She apparently had the gall to suggest to a patient with type 2 diabetes that a low-carbohydrate diet might be beneficial.  Heavens.  What is the world coming to?  Next thing you know, people will start telling us that if we are allergic to poison ivy and it makes us itch all over, we might not want to roll in it.

If you haven’t had a good eyeball roll or facepalm for the day, you should check out her blog, where she recounts one episode after another of Orwellian-level doublespeak with the Dietitian Association of Australia.  It’s a situation I’m quite familiar with, albeit on a much smaller scale and with our homegrown Academy of Nutrition and Dietetics here in the US of A.

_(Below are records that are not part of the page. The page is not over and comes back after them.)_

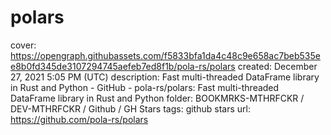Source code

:# polars

cover: https://opengraph.githubassets.com/f5833bfa1da4c48c9e658ac7beb535ee8b0fd345de3107294745aefeb7ed8f1b/pola-rs/polars
created: December 27, 2021 5:05 PM (UTC)
description: Fast multi-threaded DataFrame library in Rust and Python - GitHub - pola-rs/polars: Fast multi-threaded DataFrame library in Rust and Python
folder: BOOKMRKS-MTHRFCKR / DEV-MTHRFCKR / Github / GH Stars
tags: github stars
url: https://github.com/pola-rs/polars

The most recent episode reveals her local health district administration (Southern New South Wales Health, SNSW Health to the locals), her former employer, forbidding Jennifer–or anyone else, one must presume–from offering advice about low-carbohydrate diets to patients or clients with diabetes.  What caught my attention was this remark, by Jennifer:

“Can you imagine having to tell a client with diabetes, who has lowered his BGLs [blood glucose levels], lost weight and come off all diabetes medications by reducing his carb intake, that he now has to start eating more carbs because SNSW Health says so !?”

Well, cue the Twilight Zone music, because we are going there.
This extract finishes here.